例えば運動による骨格筋の収縮のような急速にエネルギーが要求される場面では多くの乳酸が血中に放出されています。乳酸はエネルギー産生における副次的な代謝物として考えられてきましたが、最近では乳酸自体が情報を伝達する物質として様々な細胞機能に影響を与える可能性が指摘されています。
またほとんどの細胞はエネルギー産生のためにグルコース(ブドウ糖)を利用している一方で、神経細胞は乳酸を代替のエネルギー基質として利用していることから、脳神経組織における乳酸の役割はより広範なものであると予想されました。しかし乳酸が情報伝達分子として神経細胞にどのような影響を与えるかは、よく分かっていませんでした。
本研究ではヒトとマウスの神経細胞を用いた実験で、乳酸を添加することによって、神経細胞の分化や神経細胞突起の伸長が促進することを見出しました。またヒト及びマウス神経細胞において乳酸刺激で変化する遺伝子群を網羅的に解析し、ヒトとマウスに共通の「乳酸応答性遺伝子」を同定しました。「乳酸応答性遺伝子」の多くは、乳酸輸送体である MCT1(注3)を介した乳酸の細胞内移行によって発現が変化していました。
一方、神経細胞の分化時に乳酸を添加すると、乳酸によって細胞内の安定性が上昇するシグナル伝達タンパク質であるNDRG3(注4)の量が増えていることに気づきました。そこで「乳酸応答性遺伝子」のうち NDRG3 シグナルの関与の有無を網羅的な遺伝子発現比較によって絞り込みました。その結果、「乳酸応答性遺伝子」のうち神経細胞の分化に関わる転写因子には、NDRG3 依存的なもの(TEAD1, ELF4)と非依存的なもの(TLE2,EEF1A2, HES7)があることが分かりました。
結論
本研究は、乳酸が神経細胞の分化を促進する分子メカニズムを実証しました。
またヒトとマウスの神経細胞に共通の「乳酸応答性遺伝子」のデータセットとNDRG 依存的/非依存的遺伝子を明らかにし、乳酸が神経細胞の機能において非常に重要な役割を果たしている可能性を示唆しました。
今後、運動の脳機能に対する影響などを乳酸シグナルの点から解明していくことで、乳酸バイオロジーの進展に繋がる可能性があります。
発表のポイント
1.乳酸がヒトとマウスの神経細胞分化を促進する新規の分子メカニズムを解明しました。

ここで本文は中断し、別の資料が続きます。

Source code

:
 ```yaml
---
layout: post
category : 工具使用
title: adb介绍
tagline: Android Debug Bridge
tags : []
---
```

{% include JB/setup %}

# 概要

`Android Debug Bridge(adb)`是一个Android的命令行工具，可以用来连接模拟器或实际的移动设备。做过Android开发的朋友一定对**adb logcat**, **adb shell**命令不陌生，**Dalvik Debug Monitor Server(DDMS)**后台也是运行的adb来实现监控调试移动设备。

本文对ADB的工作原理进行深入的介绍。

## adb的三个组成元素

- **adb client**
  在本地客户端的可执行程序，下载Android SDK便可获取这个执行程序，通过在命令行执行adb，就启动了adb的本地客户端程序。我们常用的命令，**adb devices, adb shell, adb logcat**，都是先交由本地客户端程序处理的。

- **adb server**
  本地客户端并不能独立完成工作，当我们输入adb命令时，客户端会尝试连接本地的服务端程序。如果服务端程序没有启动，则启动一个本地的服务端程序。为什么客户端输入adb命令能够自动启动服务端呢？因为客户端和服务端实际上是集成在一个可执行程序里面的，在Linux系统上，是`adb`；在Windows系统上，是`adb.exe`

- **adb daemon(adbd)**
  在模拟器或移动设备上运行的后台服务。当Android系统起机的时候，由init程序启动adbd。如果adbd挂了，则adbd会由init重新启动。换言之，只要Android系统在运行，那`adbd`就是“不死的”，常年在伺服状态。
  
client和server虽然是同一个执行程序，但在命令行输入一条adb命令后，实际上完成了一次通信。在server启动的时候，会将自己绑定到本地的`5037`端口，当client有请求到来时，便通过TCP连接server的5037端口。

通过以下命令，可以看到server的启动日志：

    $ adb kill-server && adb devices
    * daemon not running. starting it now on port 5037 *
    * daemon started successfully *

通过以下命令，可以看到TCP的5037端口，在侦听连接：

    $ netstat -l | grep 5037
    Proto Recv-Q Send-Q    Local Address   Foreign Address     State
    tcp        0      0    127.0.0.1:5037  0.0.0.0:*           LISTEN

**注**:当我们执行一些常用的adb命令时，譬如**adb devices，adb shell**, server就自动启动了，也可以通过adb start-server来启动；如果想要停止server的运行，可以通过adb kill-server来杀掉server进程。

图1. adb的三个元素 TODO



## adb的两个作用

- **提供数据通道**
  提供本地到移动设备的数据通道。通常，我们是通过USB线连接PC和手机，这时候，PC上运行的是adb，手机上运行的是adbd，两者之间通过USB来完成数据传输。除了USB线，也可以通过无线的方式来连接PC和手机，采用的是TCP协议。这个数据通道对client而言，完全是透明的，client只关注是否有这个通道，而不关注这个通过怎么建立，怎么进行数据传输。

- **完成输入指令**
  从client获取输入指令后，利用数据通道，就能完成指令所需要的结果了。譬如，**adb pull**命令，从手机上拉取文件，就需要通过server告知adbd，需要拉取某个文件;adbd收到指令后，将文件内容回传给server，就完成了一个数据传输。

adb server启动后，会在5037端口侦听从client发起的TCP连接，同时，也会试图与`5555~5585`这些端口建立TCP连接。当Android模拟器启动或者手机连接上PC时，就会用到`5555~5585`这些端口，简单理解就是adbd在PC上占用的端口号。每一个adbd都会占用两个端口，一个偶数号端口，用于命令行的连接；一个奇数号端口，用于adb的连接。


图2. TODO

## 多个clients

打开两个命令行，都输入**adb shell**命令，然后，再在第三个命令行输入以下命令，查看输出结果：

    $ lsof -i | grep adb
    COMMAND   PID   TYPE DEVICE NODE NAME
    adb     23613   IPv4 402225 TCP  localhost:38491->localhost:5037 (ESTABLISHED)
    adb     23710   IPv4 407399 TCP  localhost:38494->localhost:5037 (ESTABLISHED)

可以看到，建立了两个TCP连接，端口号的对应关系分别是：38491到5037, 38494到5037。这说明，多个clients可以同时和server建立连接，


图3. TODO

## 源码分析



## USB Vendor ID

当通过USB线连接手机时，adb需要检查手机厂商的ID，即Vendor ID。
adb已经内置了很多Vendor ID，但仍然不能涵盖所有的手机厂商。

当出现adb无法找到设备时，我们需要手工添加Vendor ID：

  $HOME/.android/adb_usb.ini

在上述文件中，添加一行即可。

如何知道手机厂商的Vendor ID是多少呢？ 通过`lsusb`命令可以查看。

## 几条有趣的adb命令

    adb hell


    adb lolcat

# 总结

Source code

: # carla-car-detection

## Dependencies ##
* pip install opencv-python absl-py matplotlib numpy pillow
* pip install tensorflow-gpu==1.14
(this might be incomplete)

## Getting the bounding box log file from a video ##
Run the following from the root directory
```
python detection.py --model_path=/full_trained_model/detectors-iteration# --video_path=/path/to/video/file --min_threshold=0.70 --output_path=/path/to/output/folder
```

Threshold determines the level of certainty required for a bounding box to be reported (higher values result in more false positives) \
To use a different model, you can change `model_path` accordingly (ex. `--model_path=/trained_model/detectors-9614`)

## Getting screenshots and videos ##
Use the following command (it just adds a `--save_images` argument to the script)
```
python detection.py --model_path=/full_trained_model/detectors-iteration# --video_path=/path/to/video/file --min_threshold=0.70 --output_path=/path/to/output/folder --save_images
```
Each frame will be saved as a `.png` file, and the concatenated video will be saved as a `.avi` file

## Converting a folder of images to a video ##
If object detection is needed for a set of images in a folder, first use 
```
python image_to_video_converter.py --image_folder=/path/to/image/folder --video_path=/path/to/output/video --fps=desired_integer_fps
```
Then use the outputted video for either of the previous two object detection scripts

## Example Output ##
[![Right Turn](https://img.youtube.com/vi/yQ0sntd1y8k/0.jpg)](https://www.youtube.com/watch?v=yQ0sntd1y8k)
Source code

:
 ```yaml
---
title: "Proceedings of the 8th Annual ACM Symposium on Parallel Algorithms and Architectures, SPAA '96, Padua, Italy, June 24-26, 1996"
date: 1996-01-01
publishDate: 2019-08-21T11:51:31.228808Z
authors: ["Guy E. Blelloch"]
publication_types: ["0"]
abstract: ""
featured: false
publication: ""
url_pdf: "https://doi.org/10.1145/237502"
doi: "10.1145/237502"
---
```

2.乳酸による情報伝達経路を区分けする分子として NDRG3 を同定しました。
3.乳酸は単なる代謝物ではなく神経の機能を制御する分子として働く可能性があることを
示唆する成果です。
用語説明
注1. 乳酸:
細胞内代謝である解糖系や運動といった生理機能によってピルビン酸から生じる代謝物。
注2. 解糖系:
細胞内に取り込まれたグルコースが,ピルビン酸あるいは乳酸に代謝される経路。
注3. MCT1 :
モノカルボン酸トランスポーター 1(monocarboxylatetransporter1)。乳酸、ピルビン酸、ケトン体などの輸送を行う。
注4. NDRG3:
細胞内シグナル伝達タンパク質で、通常は発現してもユビキチン化による分解が繰り返されている。乳酸と結合することでユビキチン化からの逃れる性質を持ち、乳酸存在下で下流にシグナルを伝える特性を持っている。